• _Activity_:
All lines from the one containing "7. **2013-04-10** - Mt. Gox崩盘 (-43%)" through the final line of the material below must appear exactly as they are, with nothing else.

- Opening Delimiter -

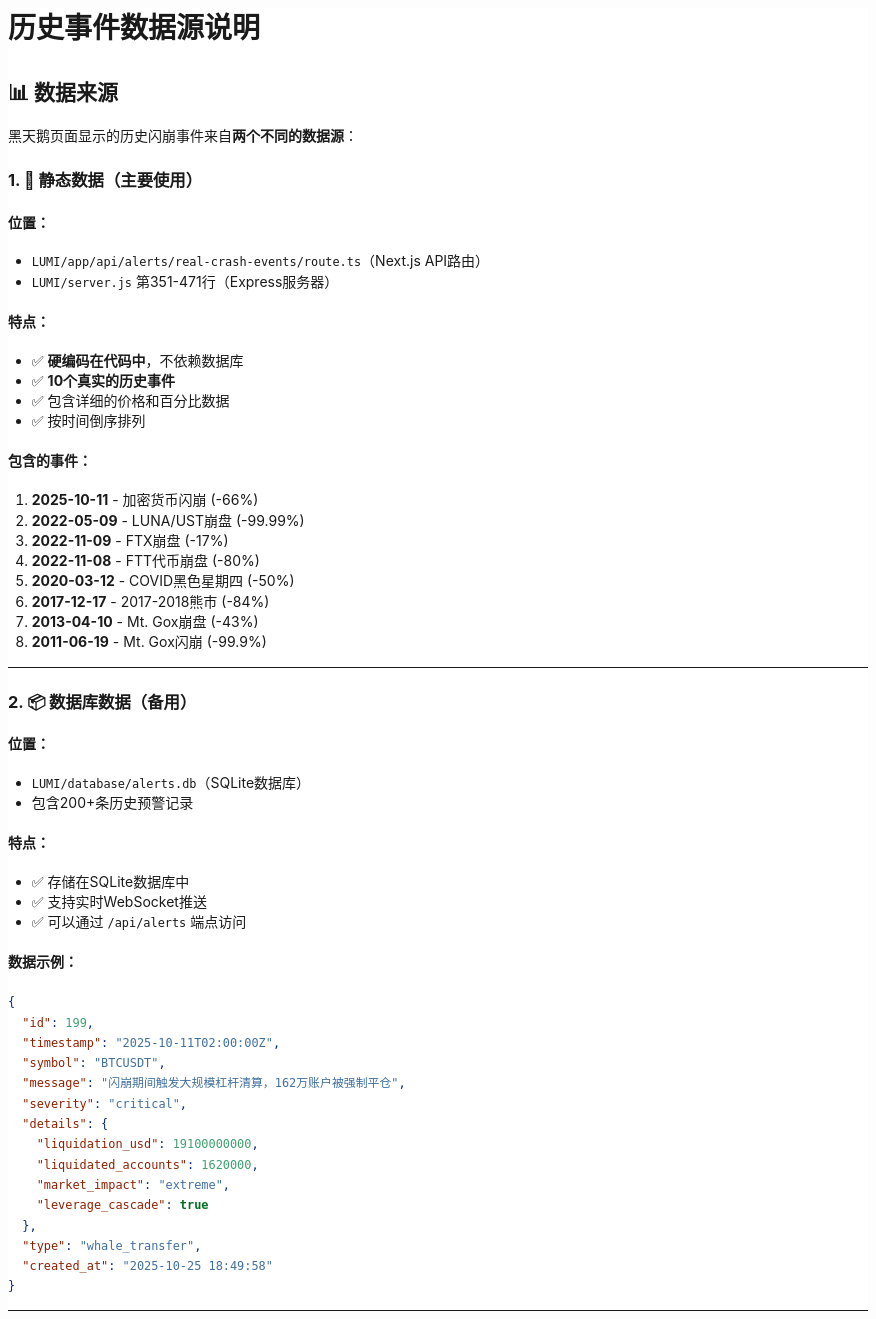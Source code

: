 # 历史事件数据源说明

## 📊 数据来源

黑天鹅页面显示的历史闪崩事件来自**两个不同的数据源**：

### 1. 📁 **静态数据**（主要使用）

#### 位置：
- `LUMI/app/api/alerts/real-crash-events/route.ts`（Next.js API路由）
- `LUMI/server.js` 第351-471行（Express服务器）

#### 特点：
- ✅ **硬编码在代码中**，不依赖数据库
- ✅ **10个真实的历史事件**
- ✅ 包含详细的价格和百分比数据
- ✅ 按时间倒序排列

#### 包含的事件：
1. **2025-10-11** - 加密货币闪崩 (-66%)
2. **2022-05-09** - LUNA/UST崩盘 (-99.99%)
3. **2022-11-09** - FTX崩盘 (-17%)
4. **2022-11-08** - FTT代币崩盘 (-80%)
5. **2020-03-12** - COVID黑色星期四 (-50%)
6. **2017-12-17** - 2017-2018熊市 (-84%)
7. **2013-04-10** - Mt. Gox崩盘 (-43%)
8. **2011-06-19** - Mt. Gox闪崩 (-99.9%)

---

### 2. 📦 **数据库数据**（备用）

#### 位置：
- `LUMI/database/alerts.db`（SQLite数据库）
- 包含200+条历史预警记录

#### 特点：
- ✅ 存储在SQLite数据库中
- ✅ 支持实时WebSocket推送
- ✅ 可以通过 `/api/alerts` 端点访问

#### 数据示例：
```json
{
  "id": 199,
  "timestamp": "2025-10-11T02:00:00Z",
  "symbol": "BTCUSDT",
  "message": "闪崩期间触发大规模杠杆清算，162万账户被强制平仓",
  "severity": "critical",
  "details": {
    "liquidation_usd": 19100000000,
    "liquidated_accounts": 1620000,
    "market_impact": "extreme",
    "leverage_cascade": true
  },
  "type": "whale_transfer",
  "created_at": "2025-10-25 18:49:58"
}
```

---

- Closing Delimiter -

• _Response to this exercise_:
7. **2013-04-10** - Mt. Gox崩盘 (-43%)
8. **2011-06-19** - Mt. Gox闪崩 (-99.9%)

---

### 2. 📦 **数据库数据**（备用）

#### 位置：
- `LUMI/database/alerts.db`（SQLite数据库）
- 包含200+条历史预警记录

#### 特点：
- ✅ 存储在SQLite数据库中
- ✅ 支持实时WebSocket推送
- ✅ 可以通过 `/api/alerts` 端点访问

#### 数据示例：
```json
{
  "id": 199,
  "timestamp": "2025-10-11T02:00:00Z",
  "symbol": "BTCUSDT",
  "message": "闪崩期间触发大规模杠杆清算，162万账户被强制平仓",
  "severity": "critical",
  "details": {
    "liquidation_usd": 19100000000,
    "liquidated_accounts": 1620000,
    "market_impact": "extreme",
    "leverage_cascade": true
  },
  "type": "whale_transfer",
  "created_at": "2025-10-25 18:49:58"
}
```

---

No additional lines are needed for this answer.